Logging Best Practices for Multi-Agent Pipelines

A 5-agent chain runs 200 times a day. That's 1,000 agent executions producing logs. Within a week, you have 7,000 log entries. Without structure, this is a wall of text that nobody will ever read. With structure, it's a searchable, filterable, auditable record that makes debugging fast and compliance audits painless.

Most teams treat logging as an afterthought -- something they add when a chain breaks and they realize they have no idea what happened. Here's how to do it right from the start.

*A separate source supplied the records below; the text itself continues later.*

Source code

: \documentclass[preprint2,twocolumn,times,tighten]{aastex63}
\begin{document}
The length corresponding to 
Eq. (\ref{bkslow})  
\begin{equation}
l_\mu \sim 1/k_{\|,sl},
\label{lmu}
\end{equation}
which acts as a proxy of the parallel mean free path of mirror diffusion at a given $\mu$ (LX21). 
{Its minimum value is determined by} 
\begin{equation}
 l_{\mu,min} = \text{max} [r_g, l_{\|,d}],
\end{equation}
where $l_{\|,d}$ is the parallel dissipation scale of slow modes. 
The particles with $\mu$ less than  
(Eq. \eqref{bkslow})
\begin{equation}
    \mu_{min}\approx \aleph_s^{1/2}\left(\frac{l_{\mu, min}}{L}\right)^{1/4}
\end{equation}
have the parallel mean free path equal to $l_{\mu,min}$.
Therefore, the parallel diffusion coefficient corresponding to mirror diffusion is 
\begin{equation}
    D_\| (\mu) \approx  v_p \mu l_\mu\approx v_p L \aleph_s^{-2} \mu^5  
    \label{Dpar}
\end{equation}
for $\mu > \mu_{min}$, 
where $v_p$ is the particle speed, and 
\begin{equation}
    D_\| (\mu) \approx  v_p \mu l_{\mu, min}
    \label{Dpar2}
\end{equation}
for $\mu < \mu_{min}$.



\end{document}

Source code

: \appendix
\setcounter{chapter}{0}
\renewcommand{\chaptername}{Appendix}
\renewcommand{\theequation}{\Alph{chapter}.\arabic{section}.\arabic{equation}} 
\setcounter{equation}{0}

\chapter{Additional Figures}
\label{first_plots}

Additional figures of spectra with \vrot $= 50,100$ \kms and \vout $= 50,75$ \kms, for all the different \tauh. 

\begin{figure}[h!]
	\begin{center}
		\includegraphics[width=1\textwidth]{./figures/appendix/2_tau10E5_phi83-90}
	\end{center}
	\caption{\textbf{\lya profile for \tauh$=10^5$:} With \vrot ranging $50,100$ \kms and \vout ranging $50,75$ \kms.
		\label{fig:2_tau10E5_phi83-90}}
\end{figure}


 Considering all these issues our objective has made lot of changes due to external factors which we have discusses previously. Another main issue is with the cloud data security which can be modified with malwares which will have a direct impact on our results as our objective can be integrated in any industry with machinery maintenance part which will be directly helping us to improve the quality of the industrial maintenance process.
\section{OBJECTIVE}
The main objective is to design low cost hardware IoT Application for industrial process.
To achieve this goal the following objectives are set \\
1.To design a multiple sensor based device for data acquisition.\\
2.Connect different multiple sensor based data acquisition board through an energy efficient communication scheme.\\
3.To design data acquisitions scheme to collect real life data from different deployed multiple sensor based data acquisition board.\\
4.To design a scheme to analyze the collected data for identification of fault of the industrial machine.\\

The three purposes of agent chain logs

Agent chain logs serve three distinct audiences with different needs:

Debugging. When the chain produces wrong output, you need to find which agent went wrong, what input it received, what it produced, and why. This requires detailed, per-agent logs with timestamps, inputs, outputs, and reasoning.

Auditing. When a stakeholder asks "why did the system make this decision," you need to show the chain of reasoning across all agents. This requires a complete run trace that connects agent outputs to the final result.

Compliance. When a regulator asks "how do you ensure your AI systems operate correctly," you need to demonstrate systematic logging, retention, and review processes. This requires structured logs with consistent schemas, retention policies, and access controls.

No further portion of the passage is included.